• _Exercise goal_
The required output is a word-for-word restatement of the material below, from the line with "## How to Run" through its last line, inclusive.

• _Exercise data_
^^^^^^^^^^^^^^^^
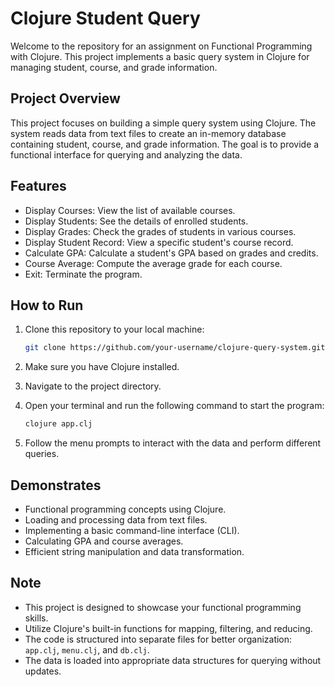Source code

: # Clojure Student Query

Welcome to the repository for an assignment on Functional Programming with Clojure. This project implements a basic query system in Clojure for managing student, course, and grade information.

## Project Overview

This project focuses on building a simple query system using Clojure. The system reads data from text files to create an in-memory database containing student, course, and grade information. The goal is to provide a functional interface for querying and analyzing the data.

## Features

- Display Courses: View the list of available courses.
- Display Students: See the details of enrolled students.
- Display Grades: Check the grades of students in various courses.
- Display Student Record: View a specific student's course record.
- Calculate GPA: Calculate a student's GPA based on grades and credits.
- Course Average: Compute the average grade for each course.
- Exit: Terminate the program.

## How to Run

1. Clone this repository to your local machine:

   ```bash
   git clone https://github.com/your-username/clojure-query-system.git
   ```

2. Make sure you have Clojure installed.

3. Navigate to the project directory.

4. Open your terminal and run the following command to start the program:

   ```bash
   clojure app.clj
   ```

5. Follow the menu prompts to interact with the data and perform different queries.

## Demonstrates

- Functional programming concepts using Clojure.
- Loading and processing data from text files.
- Implementing a basic command-line interface (CLI).
- Calculating GPA and course averages.
- Efficient string manipulation and data transformation.

## Note

- This project is designed to showcase your functional programming skills.
- Utilize Clojure's built-in functions for mapping, filtering, and reducing.
- The code is structured into separate files for better organization: `app.clj`, `menu.clj`, and `db.clj`.
- The data is loaded into appropriate data structures for querying without updates.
^^^^^^^^^^^^^^^^
• _Solution to this task_
## How to Run

1. Clone this repository to your local machine:

   ```bash
   git clone https://github.com/your-username/clojure-query-system.git
   ```

2. Make sure you have Clojure installed.

3. Navigate to the project directory.

4. Open your terminal and run the following command to start the program:

   ```bash
   clojure app.clj
   ```

5. Follow the menu prompts to interact with the data and perform different queries.

## Demonstrates

- Functional programming concepts using Clojure.
- Loading and processing data from text files.
- Implementing a basic command-line interface (CLI).
- Calculating GPA and course averages.
- Efficient string manipulation and data transformation.

## Note

- This project is designed to showcase your functional programming skills.
- Utilize Clojure's built-in functions for mapping, filtering, and reducing.
- The code is structured into separate files for better organization: `app.clj`, `menu.clj`, and `db.clj`.
- The data is loaded into appropriate data structures for querying without updates.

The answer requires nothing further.